Is she to be called an "oracle" or a "savior" all of her teenage years, and then what? What happens to her in her 20s and 30s?

The Swedish Church on Twitter appointed Greta Thunberg to be Jesus' successor. Isn't that going a bit too far?

The issue here is not about being for or against the climate fight, but whether you are for or against the media exploitation of children. The public can be tough. So is it acceptable to use children in the climate debate, no matter how good the purpose is? I say this not to silence Greta, but to protect her. Understanding the difference is an important part of us being adults.

===============

Here is a comment that came in from a middle-aged woman in Canada, an academic pHD,  who didn't mince her words, writing: 

''Expressed with a false concern for protecting young girls, this editorial is blatantly sexist and ageist, patronizing in its tone of syrupy concern.
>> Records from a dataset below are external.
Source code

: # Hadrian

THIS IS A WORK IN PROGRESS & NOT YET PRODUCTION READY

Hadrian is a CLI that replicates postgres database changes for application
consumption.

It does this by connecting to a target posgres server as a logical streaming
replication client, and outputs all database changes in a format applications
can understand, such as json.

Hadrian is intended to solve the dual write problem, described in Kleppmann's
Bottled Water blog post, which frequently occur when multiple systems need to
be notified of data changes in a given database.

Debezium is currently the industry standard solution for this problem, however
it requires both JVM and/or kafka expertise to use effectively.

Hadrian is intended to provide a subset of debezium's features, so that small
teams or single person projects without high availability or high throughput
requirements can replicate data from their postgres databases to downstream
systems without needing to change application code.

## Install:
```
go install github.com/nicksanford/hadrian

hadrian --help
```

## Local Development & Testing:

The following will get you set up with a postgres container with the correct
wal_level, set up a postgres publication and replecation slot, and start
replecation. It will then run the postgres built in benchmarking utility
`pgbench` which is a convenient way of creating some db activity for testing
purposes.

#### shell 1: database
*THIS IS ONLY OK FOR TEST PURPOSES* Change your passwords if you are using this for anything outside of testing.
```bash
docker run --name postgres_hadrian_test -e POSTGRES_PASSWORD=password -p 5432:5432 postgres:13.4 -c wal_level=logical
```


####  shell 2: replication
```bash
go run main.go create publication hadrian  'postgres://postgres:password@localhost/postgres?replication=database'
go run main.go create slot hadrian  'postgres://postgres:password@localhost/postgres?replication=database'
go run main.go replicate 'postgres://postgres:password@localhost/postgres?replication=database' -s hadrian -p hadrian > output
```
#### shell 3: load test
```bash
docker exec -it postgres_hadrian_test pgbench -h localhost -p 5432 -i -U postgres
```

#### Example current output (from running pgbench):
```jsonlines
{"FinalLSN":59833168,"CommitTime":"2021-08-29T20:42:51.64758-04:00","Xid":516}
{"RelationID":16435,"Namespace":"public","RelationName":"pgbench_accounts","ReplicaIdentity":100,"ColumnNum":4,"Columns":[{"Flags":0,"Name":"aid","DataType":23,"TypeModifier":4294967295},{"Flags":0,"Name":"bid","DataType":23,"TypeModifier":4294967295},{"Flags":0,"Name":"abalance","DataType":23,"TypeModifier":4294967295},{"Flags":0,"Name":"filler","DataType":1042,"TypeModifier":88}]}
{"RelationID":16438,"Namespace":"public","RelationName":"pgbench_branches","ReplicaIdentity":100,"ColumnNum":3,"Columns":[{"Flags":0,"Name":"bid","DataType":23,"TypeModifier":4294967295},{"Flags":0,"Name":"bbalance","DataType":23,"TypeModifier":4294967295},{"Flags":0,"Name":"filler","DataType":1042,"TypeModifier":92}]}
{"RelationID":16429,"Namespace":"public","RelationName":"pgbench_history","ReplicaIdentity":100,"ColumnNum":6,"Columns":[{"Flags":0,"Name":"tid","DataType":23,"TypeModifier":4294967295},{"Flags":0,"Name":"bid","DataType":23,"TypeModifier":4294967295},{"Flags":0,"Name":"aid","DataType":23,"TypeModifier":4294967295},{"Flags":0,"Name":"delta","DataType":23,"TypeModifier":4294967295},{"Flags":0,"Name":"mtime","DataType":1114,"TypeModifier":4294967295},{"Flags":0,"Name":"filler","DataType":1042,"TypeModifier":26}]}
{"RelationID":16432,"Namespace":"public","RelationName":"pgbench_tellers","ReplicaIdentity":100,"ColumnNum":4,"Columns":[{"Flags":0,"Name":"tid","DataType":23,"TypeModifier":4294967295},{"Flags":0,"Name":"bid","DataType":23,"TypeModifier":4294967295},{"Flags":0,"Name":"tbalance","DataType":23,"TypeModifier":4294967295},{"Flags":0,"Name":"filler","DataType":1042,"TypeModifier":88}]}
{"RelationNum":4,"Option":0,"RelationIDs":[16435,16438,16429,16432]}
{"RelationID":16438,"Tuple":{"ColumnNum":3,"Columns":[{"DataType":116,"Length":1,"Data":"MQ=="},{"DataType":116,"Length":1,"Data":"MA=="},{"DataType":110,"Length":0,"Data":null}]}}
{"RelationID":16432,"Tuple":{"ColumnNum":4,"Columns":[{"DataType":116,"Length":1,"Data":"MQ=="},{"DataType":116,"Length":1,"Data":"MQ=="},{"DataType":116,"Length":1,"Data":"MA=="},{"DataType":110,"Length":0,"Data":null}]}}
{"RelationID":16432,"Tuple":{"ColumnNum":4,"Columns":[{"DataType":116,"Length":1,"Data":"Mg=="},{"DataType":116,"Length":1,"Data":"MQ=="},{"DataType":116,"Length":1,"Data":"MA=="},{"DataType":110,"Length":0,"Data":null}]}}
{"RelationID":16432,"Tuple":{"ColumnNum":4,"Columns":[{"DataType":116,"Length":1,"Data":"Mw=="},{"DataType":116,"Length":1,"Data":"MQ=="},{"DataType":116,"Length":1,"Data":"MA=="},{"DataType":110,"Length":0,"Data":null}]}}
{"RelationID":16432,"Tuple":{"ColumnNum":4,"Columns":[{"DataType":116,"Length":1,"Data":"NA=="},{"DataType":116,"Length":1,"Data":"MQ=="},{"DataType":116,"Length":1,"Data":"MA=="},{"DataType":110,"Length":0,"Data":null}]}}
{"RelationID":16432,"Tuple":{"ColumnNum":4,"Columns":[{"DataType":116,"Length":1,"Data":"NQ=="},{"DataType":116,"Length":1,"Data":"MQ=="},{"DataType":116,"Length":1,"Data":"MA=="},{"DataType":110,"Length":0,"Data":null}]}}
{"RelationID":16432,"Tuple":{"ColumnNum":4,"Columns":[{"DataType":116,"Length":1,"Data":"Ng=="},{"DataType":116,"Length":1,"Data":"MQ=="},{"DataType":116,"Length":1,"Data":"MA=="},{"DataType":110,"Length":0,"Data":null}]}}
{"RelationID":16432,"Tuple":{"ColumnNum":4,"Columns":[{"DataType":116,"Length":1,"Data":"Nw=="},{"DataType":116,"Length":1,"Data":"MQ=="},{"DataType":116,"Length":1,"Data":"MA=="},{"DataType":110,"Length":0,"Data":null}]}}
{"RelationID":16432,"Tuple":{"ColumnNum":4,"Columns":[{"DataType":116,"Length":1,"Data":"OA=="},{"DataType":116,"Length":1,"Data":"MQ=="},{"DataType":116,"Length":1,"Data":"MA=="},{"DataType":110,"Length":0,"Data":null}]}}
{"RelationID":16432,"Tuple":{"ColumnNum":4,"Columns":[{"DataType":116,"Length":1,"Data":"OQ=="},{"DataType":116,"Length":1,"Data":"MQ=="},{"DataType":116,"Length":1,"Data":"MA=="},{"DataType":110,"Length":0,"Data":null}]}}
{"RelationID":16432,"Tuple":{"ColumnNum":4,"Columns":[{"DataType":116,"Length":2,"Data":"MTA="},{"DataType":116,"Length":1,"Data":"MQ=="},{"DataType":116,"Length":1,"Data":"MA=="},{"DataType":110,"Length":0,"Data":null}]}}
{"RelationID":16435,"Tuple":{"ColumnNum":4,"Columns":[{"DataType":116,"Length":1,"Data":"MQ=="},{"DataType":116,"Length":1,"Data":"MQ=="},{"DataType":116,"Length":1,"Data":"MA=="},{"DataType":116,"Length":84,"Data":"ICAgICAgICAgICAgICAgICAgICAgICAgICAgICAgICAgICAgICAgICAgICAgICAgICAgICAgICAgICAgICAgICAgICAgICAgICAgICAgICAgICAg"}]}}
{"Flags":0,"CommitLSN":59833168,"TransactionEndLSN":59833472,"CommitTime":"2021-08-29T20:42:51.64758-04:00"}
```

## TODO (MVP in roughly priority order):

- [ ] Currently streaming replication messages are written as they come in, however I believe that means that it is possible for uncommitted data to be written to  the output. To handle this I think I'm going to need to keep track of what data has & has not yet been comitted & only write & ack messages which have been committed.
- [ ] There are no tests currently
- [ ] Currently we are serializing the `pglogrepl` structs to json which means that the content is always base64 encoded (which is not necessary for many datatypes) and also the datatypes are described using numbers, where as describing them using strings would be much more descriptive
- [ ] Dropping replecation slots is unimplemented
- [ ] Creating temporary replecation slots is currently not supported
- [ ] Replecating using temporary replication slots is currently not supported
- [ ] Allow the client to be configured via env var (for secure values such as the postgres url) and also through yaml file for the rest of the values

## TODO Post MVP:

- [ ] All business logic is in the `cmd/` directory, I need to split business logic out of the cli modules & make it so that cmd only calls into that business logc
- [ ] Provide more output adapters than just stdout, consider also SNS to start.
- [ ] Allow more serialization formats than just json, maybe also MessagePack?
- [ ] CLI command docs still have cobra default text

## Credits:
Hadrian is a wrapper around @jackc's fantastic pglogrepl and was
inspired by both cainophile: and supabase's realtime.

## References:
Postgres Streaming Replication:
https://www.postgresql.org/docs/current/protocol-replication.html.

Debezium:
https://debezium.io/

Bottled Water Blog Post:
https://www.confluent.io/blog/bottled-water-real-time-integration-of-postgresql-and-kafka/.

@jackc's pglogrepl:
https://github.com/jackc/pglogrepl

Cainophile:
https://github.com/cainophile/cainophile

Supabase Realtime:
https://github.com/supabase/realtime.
Insinuating that Greta is not writing her own speeches is very familiar to those of us who heard the Taliban's malicious slander against Malala Yousafzai: they claimed that her father was writing her words because "a girl could never write" such powerful words in favor of girls' education. ''

''Now we have a Swedish girl speaking passionately and powerfully about her beliefs in justice, and the links between these two articulate girls (and their detractors) in terms of generational justice, gender justice, and climate justice cannot be overlooked.''

''If there's a church in Sweden that wants to compare Greta with Jesus, it does not concern me -- more important is the value of recognizing climate sexism, and making ensure that Greta and her timely message are not crucified by the media.''

==============================
UPDATE December 25, Chrismass Day 2018:

by staff write with agency:

It's great when young people take an interest in important issues, be it school bullying or racial discrimination or social justice or climate change. Take Greta Thunberg, the now world-famous 15-year-old Swedish schoolchild whose mom and dad are vocal climate activists and very famous celebrities in Sweden on their own. In December 2018, Greta made made global headlines for her impassioned speech to U.N. climate conference caught most of the adults there by surprise.

Greta, yes, addressed, inspired and challenged the U.N.'s recently-concluded climate summit in Poland  and she has increased pressure on climate issues through her world famous ''school strike against climate change'' outside the Swedish parliament building in Stockholm.

Three cheers for Greta Thunberg.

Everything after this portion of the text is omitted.